▸ **STUDY MATERIAL**:
○ ○ ○ ○ ○

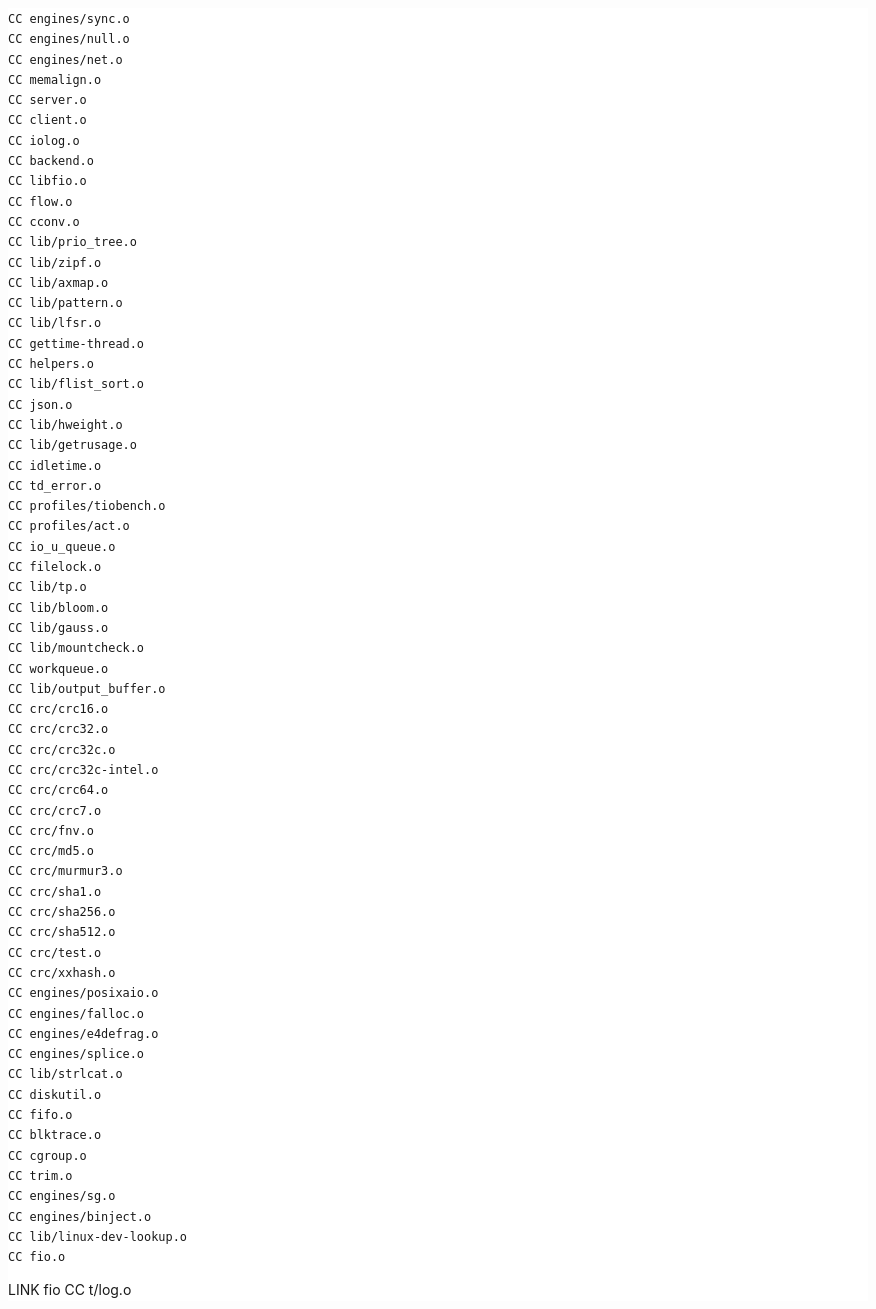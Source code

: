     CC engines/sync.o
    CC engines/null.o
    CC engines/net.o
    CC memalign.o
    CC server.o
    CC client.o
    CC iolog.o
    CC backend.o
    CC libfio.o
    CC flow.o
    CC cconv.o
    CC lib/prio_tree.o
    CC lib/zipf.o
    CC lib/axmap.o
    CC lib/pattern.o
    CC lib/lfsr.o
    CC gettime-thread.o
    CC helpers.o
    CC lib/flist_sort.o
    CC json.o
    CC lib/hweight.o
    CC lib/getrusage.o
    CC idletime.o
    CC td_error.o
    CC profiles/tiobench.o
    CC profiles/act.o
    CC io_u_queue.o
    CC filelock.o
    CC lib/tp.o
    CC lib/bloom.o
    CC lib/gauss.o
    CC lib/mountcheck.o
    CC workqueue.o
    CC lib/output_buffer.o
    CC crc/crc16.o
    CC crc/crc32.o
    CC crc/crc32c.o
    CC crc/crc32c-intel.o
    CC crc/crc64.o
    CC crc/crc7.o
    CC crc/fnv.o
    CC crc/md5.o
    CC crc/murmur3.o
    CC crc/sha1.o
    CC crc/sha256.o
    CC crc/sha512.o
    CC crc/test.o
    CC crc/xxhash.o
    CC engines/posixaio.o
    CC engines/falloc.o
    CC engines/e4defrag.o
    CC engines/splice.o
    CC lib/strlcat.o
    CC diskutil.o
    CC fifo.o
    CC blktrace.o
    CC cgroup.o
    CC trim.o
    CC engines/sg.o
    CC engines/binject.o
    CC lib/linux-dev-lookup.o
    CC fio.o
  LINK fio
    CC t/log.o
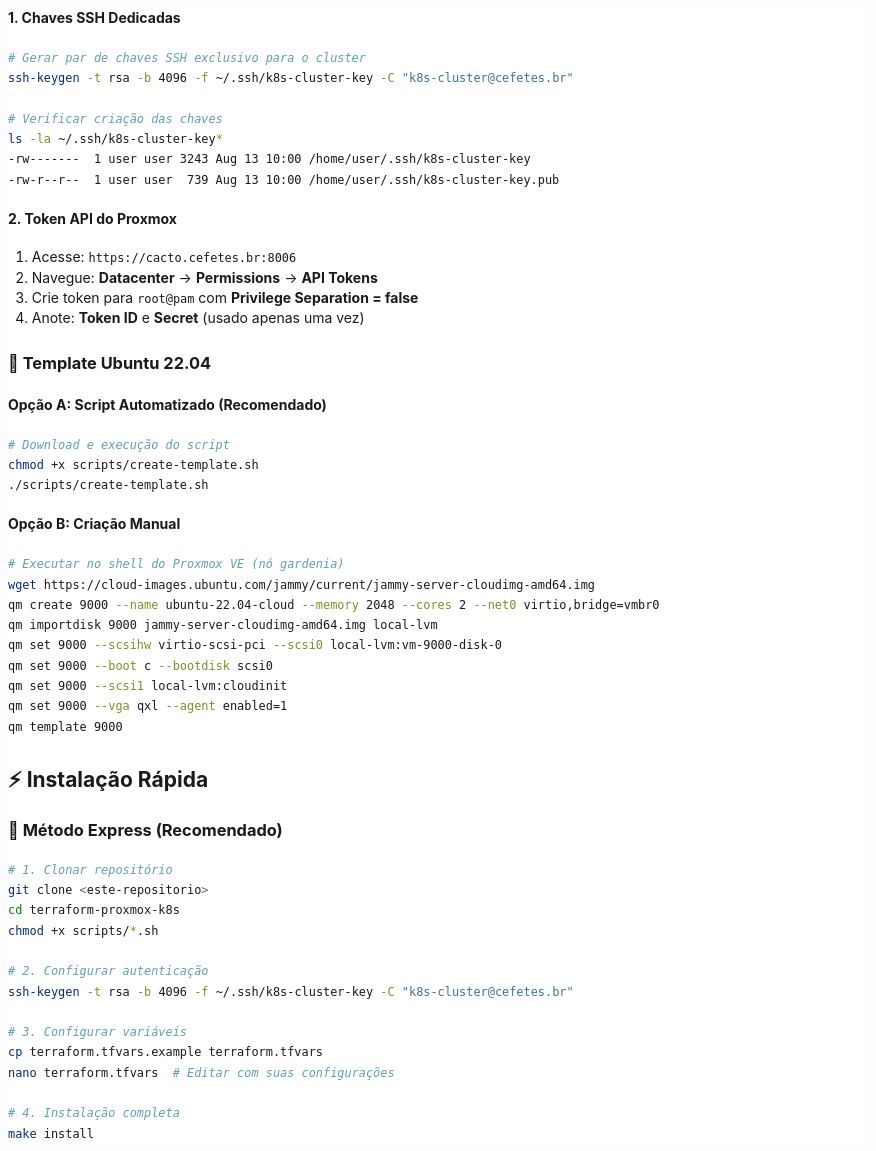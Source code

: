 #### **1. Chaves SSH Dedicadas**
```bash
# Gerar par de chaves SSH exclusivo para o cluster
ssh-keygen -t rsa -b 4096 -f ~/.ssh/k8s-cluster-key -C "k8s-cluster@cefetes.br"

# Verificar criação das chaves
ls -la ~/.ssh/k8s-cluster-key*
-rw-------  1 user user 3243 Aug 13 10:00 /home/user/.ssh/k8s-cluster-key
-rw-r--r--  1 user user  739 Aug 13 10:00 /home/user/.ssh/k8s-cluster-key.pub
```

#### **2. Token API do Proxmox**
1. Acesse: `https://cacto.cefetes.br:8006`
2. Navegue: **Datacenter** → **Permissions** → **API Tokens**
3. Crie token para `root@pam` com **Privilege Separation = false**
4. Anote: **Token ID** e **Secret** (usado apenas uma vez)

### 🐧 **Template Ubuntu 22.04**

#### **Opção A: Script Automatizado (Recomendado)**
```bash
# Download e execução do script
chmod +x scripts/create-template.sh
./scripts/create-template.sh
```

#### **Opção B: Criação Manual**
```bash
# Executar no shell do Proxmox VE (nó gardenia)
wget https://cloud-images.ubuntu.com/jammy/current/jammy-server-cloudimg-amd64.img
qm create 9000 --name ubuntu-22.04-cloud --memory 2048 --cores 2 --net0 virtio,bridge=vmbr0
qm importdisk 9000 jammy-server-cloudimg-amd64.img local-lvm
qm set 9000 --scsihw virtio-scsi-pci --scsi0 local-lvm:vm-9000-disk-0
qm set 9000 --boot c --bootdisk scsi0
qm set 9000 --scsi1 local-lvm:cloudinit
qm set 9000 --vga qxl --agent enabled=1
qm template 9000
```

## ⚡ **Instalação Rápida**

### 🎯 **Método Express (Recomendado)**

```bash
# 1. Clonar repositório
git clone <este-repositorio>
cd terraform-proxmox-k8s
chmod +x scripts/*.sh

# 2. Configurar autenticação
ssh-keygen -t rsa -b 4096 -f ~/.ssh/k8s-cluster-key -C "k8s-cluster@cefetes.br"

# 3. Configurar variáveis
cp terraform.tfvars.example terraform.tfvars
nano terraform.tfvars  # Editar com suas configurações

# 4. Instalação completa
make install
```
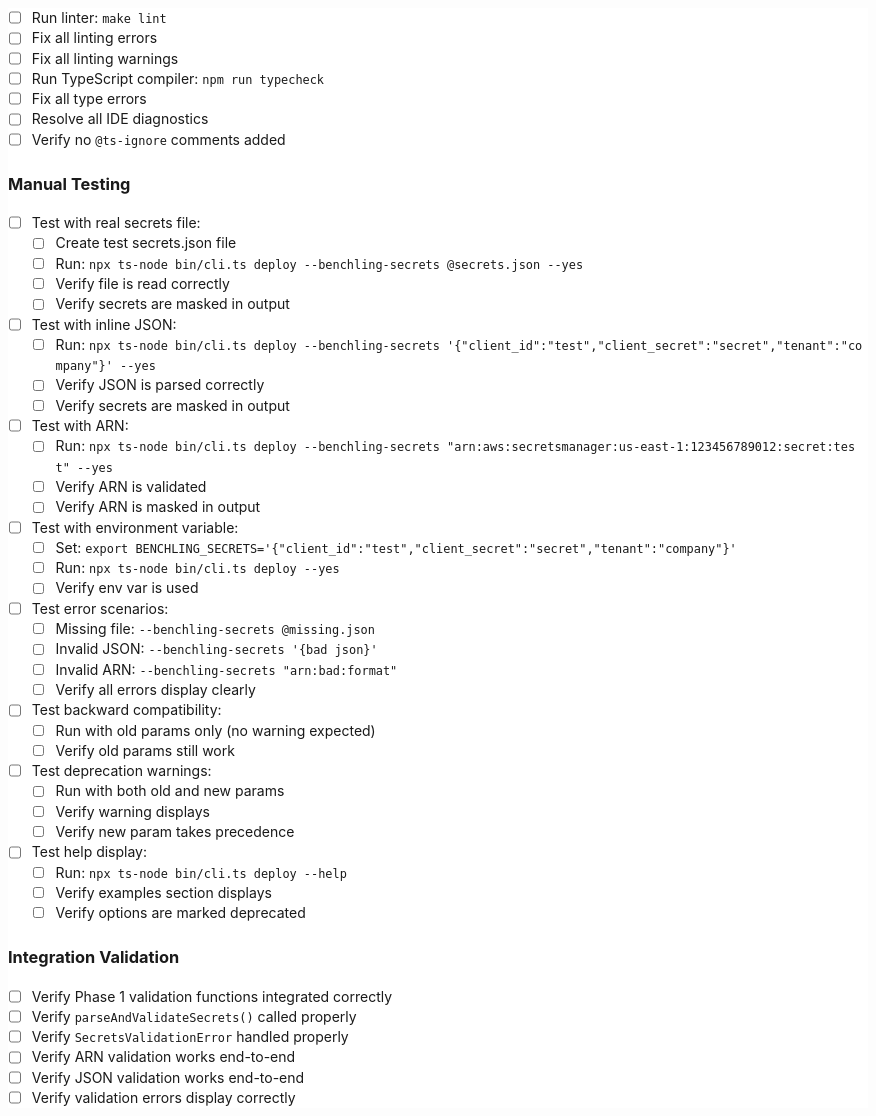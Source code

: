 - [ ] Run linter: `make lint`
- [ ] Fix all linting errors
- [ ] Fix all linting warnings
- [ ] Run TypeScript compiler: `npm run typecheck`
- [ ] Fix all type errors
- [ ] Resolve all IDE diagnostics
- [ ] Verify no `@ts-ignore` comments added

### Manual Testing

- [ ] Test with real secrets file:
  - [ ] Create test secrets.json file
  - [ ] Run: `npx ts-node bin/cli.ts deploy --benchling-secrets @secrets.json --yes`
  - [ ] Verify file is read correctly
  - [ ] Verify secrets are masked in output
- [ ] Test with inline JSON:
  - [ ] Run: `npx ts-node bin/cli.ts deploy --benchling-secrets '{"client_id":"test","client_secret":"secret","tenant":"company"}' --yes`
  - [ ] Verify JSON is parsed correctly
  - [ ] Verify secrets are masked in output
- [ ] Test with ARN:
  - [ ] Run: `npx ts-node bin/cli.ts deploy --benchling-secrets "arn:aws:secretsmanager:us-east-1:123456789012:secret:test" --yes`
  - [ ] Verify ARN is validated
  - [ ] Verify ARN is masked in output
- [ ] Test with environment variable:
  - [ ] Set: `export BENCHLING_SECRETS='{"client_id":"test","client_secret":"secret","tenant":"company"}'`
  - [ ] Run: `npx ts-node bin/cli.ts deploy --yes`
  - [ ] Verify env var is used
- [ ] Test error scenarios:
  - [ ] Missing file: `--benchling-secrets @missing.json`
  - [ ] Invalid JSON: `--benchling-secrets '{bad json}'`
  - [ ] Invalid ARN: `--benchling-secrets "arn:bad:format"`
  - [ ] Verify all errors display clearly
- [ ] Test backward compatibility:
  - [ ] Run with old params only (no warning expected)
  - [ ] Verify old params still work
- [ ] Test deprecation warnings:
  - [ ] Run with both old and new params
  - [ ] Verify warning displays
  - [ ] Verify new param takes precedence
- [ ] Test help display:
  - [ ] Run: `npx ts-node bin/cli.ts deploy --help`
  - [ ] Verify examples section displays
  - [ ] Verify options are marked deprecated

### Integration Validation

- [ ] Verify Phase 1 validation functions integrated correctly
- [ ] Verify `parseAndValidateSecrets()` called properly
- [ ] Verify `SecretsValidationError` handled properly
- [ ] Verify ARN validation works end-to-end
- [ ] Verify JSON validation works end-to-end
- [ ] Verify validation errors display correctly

○ ○ ○ ○ ○

▸ **WHAT YOU WILL DO**: Repeat, word for word, the lines above between the line holding "CC helpers.o" and the line holding "CC engines/binject.o", inclusive; omit everything else.

▸ **ANSWER**:
    CC helpers.o
    CC lib/flist_sort.o
    CC json.o
    CC lib/hweight.o
    CC lib/getrusage.o
    CC idletime.o
    CC td_error.o
    CC profiles/tiobench.o
    CC profiles/act.o
    CC io_u_queue.o
    CC filelock.o
    CC lib/tp.o
    CC lib/bloom.o
    CC lib/gauss.o
    CC lib/mountcheck.o
    CC workqueue.o
    CC lib/output_buffer.o
    CC crc/crc16.o
    CC crc/crc32.o
    CC crc/crc32c.o
    CC crc/crc32c-intel.o
    CC crc/crc64.o
    CC crc/crc7.o
    CC crc/fnv.o
    CC crc/md5.o
    CC crc/murmur3.o
    CC crc/sha1.o
    CC crc/sha256.o
    CC crc/sha512.o
    CC crc/test.o
    CC crc/xxhash.o
    CC engines/posixaio.o
    CC engines/falloc.o
    CC engines/e4defrag.o
    CC engines/splice.o
    CC lib/strlcat.o
    CC diskutil.o
    CC fifo.o
    CC blktrace.o
    CC cgroup.o
    CC trim.o
    CC engines/sg.o
    CC engines/binject.o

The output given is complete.